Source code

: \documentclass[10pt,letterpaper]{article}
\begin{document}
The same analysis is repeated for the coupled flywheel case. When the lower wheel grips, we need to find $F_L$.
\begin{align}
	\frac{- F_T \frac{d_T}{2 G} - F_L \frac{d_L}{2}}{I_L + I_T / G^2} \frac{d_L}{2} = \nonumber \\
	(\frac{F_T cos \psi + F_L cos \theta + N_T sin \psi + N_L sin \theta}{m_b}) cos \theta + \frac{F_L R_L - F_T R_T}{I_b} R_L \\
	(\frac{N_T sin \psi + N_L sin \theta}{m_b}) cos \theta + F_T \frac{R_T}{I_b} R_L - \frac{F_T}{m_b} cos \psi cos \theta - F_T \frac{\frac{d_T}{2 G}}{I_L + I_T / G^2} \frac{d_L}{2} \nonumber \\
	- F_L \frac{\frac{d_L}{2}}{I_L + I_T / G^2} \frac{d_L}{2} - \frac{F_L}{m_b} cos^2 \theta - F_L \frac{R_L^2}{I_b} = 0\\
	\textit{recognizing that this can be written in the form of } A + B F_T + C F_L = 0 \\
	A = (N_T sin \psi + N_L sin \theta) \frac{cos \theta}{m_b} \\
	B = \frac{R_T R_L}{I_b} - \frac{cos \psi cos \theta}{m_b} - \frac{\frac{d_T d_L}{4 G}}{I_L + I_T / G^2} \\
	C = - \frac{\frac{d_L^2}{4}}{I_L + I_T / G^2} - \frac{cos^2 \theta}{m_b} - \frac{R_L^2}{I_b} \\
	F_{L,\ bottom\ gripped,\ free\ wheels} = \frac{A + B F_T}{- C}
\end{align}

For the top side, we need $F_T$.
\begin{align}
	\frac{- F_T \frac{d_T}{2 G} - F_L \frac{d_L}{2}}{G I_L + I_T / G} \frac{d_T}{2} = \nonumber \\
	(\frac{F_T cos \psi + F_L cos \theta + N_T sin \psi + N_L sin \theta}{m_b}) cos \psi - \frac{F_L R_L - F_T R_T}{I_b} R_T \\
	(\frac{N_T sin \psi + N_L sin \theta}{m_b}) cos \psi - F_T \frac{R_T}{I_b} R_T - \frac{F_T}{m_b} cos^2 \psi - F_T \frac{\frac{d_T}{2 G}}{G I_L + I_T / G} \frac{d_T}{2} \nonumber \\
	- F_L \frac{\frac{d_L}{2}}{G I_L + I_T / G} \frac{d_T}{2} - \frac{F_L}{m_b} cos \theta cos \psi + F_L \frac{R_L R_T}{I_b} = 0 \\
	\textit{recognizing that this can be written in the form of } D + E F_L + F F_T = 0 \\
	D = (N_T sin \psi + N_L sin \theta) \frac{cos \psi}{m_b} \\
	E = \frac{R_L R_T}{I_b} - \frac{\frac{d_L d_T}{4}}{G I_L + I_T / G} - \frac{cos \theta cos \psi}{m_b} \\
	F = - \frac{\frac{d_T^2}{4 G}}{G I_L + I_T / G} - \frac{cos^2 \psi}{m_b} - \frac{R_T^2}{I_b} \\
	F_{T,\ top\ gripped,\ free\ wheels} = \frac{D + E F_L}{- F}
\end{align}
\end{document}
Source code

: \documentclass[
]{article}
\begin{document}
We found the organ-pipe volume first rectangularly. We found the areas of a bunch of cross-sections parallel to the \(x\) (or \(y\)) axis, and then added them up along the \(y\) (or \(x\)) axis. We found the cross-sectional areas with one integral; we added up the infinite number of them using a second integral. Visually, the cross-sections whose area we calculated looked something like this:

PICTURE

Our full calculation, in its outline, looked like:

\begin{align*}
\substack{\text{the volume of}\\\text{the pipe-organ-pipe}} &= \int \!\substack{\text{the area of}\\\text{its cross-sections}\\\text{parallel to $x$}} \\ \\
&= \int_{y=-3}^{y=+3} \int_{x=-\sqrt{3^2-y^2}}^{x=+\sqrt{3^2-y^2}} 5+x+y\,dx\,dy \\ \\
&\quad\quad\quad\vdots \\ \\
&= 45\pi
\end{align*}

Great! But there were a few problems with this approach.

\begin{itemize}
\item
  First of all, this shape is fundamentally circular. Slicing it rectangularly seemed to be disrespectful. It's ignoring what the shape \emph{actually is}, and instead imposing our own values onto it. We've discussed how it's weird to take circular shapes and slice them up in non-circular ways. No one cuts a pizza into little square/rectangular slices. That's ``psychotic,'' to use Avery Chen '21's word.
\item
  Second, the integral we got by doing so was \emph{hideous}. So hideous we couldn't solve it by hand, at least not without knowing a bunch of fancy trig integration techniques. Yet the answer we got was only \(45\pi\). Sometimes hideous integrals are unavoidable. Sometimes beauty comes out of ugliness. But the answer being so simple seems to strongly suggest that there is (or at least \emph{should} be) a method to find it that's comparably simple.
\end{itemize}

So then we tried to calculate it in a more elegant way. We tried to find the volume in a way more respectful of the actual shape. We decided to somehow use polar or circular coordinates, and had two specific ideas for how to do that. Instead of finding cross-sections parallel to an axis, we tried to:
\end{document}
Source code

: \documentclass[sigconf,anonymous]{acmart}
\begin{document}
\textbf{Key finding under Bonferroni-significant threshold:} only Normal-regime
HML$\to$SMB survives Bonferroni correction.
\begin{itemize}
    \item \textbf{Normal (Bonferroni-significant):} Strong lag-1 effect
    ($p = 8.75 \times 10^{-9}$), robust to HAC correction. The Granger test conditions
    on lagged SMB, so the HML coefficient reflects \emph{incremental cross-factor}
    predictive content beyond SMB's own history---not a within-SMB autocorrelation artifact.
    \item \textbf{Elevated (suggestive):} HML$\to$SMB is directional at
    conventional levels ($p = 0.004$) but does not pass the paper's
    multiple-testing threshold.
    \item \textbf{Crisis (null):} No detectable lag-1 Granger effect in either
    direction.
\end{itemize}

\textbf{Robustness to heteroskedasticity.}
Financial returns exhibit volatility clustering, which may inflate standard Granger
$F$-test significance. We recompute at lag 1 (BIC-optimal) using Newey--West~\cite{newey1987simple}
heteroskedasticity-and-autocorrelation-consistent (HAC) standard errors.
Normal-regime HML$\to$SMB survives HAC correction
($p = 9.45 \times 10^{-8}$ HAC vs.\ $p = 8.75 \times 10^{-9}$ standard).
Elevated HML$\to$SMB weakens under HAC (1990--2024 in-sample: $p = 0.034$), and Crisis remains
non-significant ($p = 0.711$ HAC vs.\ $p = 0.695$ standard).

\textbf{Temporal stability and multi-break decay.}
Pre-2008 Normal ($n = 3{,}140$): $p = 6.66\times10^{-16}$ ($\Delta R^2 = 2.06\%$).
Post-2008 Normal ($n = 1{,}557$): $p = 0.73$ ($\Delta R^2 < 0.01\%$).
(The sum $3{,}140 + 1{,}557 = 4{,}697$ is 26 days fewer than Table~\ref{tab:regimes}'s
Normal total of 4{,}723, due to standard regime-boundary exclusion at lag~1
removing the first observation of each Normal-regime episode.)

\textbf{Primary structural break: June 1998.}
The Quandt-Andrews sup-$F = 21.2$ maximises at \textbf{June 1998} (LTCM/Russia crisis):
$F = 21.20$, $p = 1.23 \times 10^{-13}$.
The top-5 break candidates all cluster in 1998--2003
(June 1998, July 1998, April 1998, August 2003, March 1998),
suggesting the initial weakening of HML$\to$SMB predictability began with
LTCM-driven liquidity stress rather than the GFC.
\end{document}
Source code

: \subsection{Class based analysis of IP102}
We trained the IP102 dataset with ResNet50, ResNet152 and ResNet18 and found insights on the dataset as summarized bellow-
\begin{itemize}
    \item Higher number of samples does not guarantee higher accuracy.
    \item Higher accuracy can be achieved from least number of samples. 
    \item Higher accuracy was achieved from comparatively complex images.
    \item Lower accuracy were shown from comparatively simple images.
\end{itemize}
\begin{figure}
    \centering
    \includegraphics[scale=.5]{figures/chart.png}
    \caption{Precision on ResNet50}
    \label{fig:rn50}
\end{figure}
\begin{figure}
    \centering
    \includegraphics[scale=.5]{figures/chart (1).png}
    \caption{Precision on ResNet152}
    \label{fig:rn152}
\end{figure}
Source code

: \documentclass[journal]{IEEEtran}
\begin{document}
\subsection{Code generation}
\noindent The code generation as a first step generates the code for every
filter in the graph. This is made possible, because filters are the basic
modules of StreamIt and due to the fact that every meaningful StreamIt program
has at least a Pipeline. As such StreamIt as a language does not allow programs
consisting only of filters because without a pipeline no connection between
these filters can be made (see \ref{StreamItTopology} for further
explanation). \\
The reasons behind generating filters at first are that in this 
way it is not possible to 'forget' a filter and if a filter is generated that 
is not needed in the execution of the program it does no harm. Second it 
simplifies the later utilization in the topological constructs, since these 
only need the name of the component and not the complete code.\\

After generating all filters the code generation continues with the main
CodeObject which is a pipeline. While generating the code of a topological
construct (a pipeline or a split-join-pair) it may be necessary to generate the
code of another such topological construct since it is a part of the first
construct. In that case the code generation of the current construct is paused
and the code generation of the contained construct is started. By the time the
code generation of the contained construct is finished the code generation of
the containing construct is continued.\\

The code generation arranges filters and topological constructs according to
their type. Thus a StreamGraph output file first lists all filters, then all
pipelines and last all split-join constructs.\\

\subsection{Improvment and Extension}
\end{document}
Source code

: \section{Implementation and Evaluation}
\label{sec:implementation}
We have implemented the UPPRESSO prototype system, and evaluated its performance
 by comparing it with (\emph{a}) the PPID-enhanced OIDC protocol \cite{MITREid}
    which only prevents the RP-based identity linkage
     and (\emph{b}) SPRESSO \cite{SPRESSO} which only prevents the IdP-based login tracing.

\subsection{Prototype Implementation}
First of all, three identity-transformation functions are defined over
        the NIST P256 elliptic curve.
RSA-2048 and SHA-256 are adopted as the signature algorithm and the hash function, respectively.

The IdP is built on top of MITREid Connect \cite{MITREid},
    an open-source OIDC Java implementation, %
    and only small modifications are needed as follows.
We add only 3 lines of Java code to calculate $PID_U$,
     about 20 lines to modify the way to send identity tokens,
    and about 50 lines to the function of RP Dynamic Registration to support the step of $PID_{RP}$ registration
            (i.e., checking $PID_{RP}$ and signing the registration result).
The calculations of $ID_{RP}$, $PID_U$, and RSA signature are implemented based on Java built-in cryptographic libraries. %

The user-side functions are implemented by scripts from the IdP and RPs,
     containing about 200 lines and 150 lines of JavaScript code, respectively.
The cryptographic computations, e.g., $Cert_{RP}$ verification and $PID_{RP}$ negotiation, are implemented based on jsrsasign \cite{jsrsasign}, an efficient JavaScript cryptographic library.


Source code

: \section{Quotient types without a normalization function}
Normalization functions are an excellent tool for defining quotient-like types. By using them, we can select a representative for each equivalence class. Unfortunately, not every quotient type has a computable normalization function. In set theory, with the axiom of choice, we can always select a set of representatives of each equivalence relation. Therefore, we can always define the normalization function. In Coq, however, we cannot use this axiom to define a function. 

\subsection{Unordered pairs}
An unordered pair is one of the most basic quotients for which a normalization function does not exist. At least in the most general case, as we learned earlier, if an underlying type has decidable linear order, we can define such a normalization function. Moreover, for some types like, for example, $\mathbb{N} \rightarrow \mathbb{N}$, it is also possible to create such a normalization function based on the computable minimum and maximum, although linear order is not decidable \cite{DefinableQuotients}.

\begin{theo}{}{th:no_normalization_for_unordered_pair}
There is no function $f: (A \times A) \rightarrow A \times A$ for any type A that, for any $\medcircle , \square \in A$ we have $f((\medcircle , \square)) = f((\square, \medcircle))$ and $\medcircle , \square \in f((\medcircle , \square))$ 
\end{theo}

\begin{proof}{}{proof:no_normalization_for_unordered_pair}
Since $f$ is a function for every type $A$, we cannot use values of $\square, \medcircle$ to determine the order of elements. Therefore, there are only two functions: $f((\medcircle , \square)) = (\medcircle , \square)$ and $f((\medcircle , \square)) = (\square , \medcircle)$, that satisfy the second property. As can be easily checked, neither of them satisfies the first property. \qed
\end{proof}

**AIM OF THE EXERCISE**:
Write out again, exactly, the lines from the start of the entries up to and including the one with "cos \theta + F_T". Nothing else belongs in the reply.

**ANSWER SPACE**:
Source code

: \documentclass[10pt,letterpaper]{article}
\begin{document}
The same analysis is repeated for the coupled flywheel case. When the lower wheel grips, we need to find $F_L$.
\begin{align}
	\frac{- F_T \frac{d_T}{2 G} - F_L \frac{d_L}{2}}{I_L + I_T / G^2} \frac{d_L}{2} = \nonumber \\
	(\frac{F_T cos \psi + F_L cos \theta + N_T sin \psi + N_L sin \theta}{m_b}) cos \theta + \frac{F_L R_L - F_T R_T}{I_b} R_L \\
	(\frac{N_T sin \psi + N_L sin \theta}{m_b}) cos \theta + F_T \frac{R_T}{I_b} R_L - \frac{F_T}{m_b} cos \psi cos \theta - F_T \frac{\frac{d_T}{2 G}}{I_L + I_T / G^2} \frac{d_L}{2} \nonumber \\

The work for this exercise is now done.